La dilatación con balon del esófago es efectiva en más de 2/3 de los pacientes pero usualmente requiere múltiples sesiones que pueden estar acompañadas de complicaciones (perforación). Además cuando la disfagia se mejora, más de la mitad de los pacientes desarrollan reflujo gastroesofágico.

La miotomía esofágica es el tratamiento de elección en los pacientes sin riesgo quirurgico. El procedimiento se realiza por via abierta (laparotomía o toracotomía) o por via mínimamente invasiva (laparoscópica). Una miotomía de 5 a 6 cm que atraviese la unión gastro-esofágica es efectiva para aliviar la disfagia en 95% de los pacientes. Si el procedimiento se realiza desde el abdomen, una fundoplicatura parcial puede ser agregada para evitar el reflujo. Este procedimiento tiene el beneficio de restaurar la capacidad de tragar sin agragar los problemas del reflujo.

Riesgos

En aquellos pacientes en los que se realiza una miotomía esofágica electiva, la mortalidad es menor a 0.3%. El riesgo de recurrencia de la disfagia en los pacientes que se presentan con hallazgos manométricos clásicos es de aproximadamente 5-10%.
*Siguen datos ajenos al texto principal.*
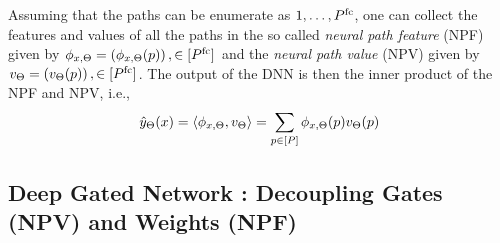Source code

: \begin{proposition}
 Assuming that the paths can be enumerate as $1,\ldots, P^{\text{fc}}$, one can collect the features and values of all the paths in the so called \emph{neural path feature} (NPF) given by $\phi_{x,\Theta}=\left(\phi_{x,\Theta}(p)\right),\in[P^{\text{fc}}]$ and the \emph{neural path value} (NPV) given by $v_{\Theta}=\left(v_{\Theta}(p)\right),\in[P^{\text{fc}}]$. The output of the DNN is then the inner product of the NPF and NPV, i.e., 
\begin{align}
\hat{y}_{\Theta}(x)=\langle \phi_{x,\Theta},v_{\Theta}\rangle=\sum_{p\in[P]}  \phi_{x,\Theta}(p) v_{\Theta}(p)
\end{align}
\end{proposition}


\subsection{Deep Gated Network : Decoupling Gates (NPV) and Weights (NPF) }\label{sec:dgn}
La principal complicación intraoperatoria es la laceración de la mucosa. Esta lesión se detecta fácilmente y se puede reparar con suturas.
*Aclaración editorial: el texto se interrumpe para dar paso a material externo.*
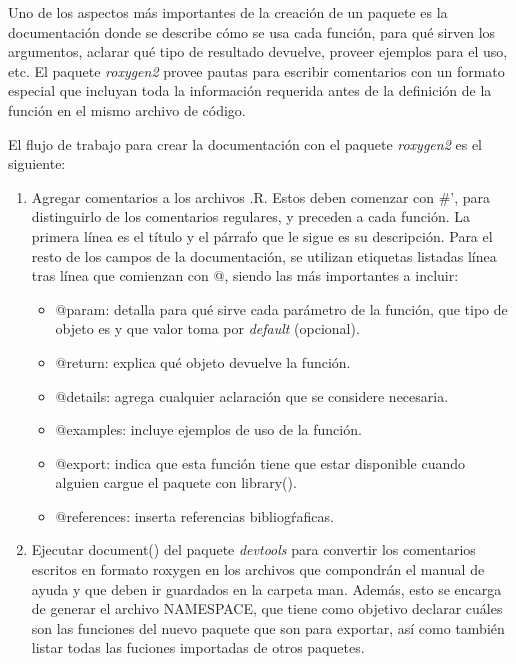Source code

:Uno de los aspectos más importantes de la creación de un paquete es la documentación donde se describe cómo se usa cada función, para qué sirven los argumentos, aclarar qué tipo de resultado devuelve, proveer ejemplos para el uso, etc. El paquete \emph{roxygen2} provee pautas para escribir comentarios con un formato especial que incluyan toda la información requerida antes de la definición de la función en el mismo archivo de código. 

El flujo de trabajo para crear la documentación con el paquete \emph{roxygen2} es el siguiente:

\begin{enumerate}

\item Agregar comentarios a los archivos .R. Estos deben comenzar con \#', para distinguirlo de los comentarios regulares, y preceden a cada función. La primera línea es el título y el párrafo que le sigue es su descripción. Para el resto de los campos de la documentación, se utilizan etiquetas listadas línea tras línea que comienzan con @, siendo las más importantes a incluir:

\begin{itemize}
\item @param: detalla para qué sirve cada parámetro de la función, que tipo de objeto es y que valor toma por \emph{default} (opcional).
\item @return: explica qué objeto devuelve la función.
\item @details: agrega cualquier aclaración que se considere necesaria.
\item @examples: incluye ejemplos de uso de la función.
\item @export: indica que esta función tiene que estar disponible cuando alguien cargue el paquete con \textcolor{fandango}{library()}.
\item @references: inserta referencias bibliogŕaficas.
\end{itemize}

\item Ejecutar \textcolor{fandango}{document()} del paquete \emph{devtools} para convertir los comentarios escritos en formato roxygen en los archivos que compondrán el manual de ayuda y que deben ir guardados en la carpeta man. Además, esto se encarga de generar el archivo NAMESPACE, que tiene como objetivo declarar cuáles son las funciones del nuevo paquete que son para exportar, así como también listar todas las fuciones importadas de otros paquetes.

\end{enumerate}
Cuando no se puede practicar la cirugía, las complicaciones mayores son la desnutrición progresiva y la neumonía por aspiración.

Resultados

Despues de la miotomía esofágica, el 90% de los pacientes presentan buen resultado a largo plazo, siendo el reflujo el problema más importante si durante la cirugía no se tomó algúna precaución para evitarlo. En la mayoria de los pacientes de bajo riesgo quirúrgico, la miotomía esofágica requiere de 1 a 3 días de hospital.

Después de un miotomía sin complicaciones los pacientes pueden comenzar a tomar líquidos la misma noche de la cirugía. La dieta sólida es generalmente tolerada a los 1 o 2 dias. Se aconseja una dieta semisólida durante 4 a 5 semanas.